The answers you would get would greatly vary depending on who you ask.
This is not an email purporting to have an answer. But I will share my own experiences from that night and the following days.
I cleverly (egoic-ly) reminded myself that the Buddhist term translated into English as “mindfulness” originates in the Pali term “sati” and in its Sanskrit counterpart smṛti.
Smṛti originally meant “to remember”, “to recollect”, “to bear in mind”, as in the Vedic tradition of remembering sacred texts. The Pali term “sati” also means “to remember” — in the Satipațțhāna-sutta the term “sati” means to remember the dharmas as a springboard to the deep deconstruction of reality culminating in liberation.
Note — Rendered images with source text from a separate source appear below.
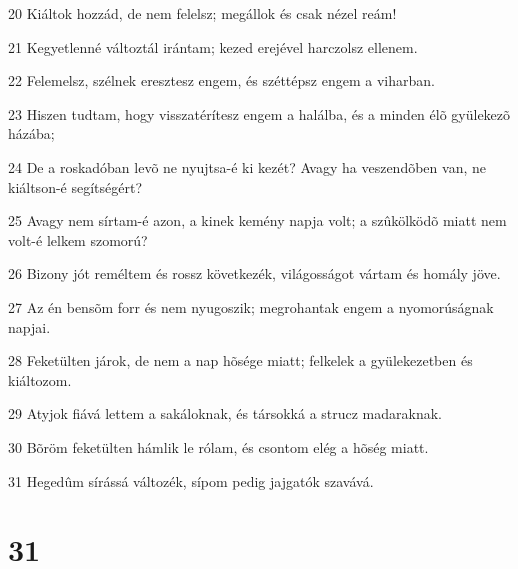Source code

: \par 20 Kiáltok hozzád, de nem felelsz; megállok és csak nézel reám!
\par 21 Kegyetlenné változtál irántam; kezed erejével harczolsz ellenem.
\par 22 Felemelsz, szélnek eresztesz engem, és széttépsz engem a viharban.
\par 23 Hiszen tudtam, hogy visszatérítesz engem a halálba, és a minden élõ gyülekezõ házába;
\par 24 De a roskadóban levõ ne nyujtsa-é ki kezét? Avagy ha veszendõben van, ne kiáltson-é segítségért?
\par 25 Avagy nem sírtam-é azon, a kinek kemény napja volt; a szûkölködõ miatt nem volt-é lelkem szomorú?
\par 26 Bizony jót reméltem és rossz következék, világosságot vártam és homály jöve.
\par 27 Az én bensõm forr és nem nyugoszik; megrohantak engem a nyomorúságnak napjai.
\par 28 Feketülten járok, de nem a nap hõsége miatt; felkelek a gyülekezetben és kiáltozom.
\par 29 Atyjok fiává lettem a sakáloknak, és társokká a strucz madaraknak.
\par 30 Bõröm feketülten hámlik le rólam, és csontom elég a hõség miatt.
\par 31 Hegedûm sírássá változék, sípom pedig jajgatók szavává.

\chapter{31}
So remembering and savoring the sweet dharmas from my playlist it must be cool, right?
The next day, before sitting, while doing dishes, I decided to put on some of my favorite 60’s bands, and savored the songs like exquisite pasta while soapy hands did their thing in the sink.
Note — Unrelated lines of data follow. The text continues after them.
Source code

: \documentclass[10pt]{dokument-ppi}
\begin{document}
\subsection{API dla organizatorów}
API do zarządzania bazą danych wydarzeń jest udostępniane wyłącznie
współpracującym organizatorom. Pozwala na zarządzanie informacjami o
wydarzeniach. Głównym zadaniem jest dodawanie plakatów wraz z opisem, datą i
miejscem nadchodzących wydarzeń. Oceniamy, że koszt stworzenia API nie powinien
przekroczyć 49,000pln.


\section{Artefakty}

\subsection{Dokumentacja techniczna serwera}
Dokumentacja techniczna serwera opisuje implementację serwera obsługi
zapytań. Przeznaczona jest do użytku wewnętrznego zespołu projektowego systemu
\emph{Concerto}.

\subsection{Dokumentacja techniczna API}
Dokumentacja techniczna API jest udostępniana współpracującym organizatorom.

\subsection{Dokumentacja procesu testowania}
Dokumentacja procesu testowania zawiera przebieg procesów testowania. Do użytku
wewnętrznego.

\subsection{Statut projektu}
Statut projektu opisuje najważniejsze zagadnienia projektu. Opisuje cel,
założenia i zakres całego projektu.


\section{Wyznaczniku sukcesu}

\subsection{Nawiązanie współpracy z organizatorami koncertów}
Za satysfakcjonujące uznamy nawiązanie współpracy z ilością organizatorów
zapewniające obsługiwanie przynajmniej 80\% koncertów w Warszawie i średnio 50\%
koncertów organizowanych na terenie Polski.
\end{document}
But here’s the rub, in the pleasant rush of my newly discovered secret tryst with the past, I found myself wanting more. I can’t remember how many times I interrupted the dishes routine, dried my hands, so as to safely choose special, individual albums on Spotify on my phone, and re-engage in the in the dishes, mumbling to myself, gee, this album isn’t as good as I remembered.
I felt like an addict trying to milk a fix for all it had.
I took a breath and could see the wanting, comparing mind propelling me on a mission to find the perfect nostalgic high, which would Not Fade Away (by Buddy Holly, The Stones, but by my favorite, by The Grateful Dead).
Basic Four Noble Truths stuff here — wanting leads to clinging, which leads to disillusionment and stress, all in the blink of an eye sometimes.
My heartfelt takeaway: that there is a sweet spot with nostalgia, in the blessed middle between the arising of nostalgic ambrosia, its nourishing blossoming in the heart, and the arising of clinging and wanting more; and judging and comparing albums and versions of songs.
In meditation I sat immersed in nostalgic bliss and practiced watching the arising of clinging, and allowing it to pass, while still savoring the sweet feeling tones as body sensations.
I got curious and hit the search engines.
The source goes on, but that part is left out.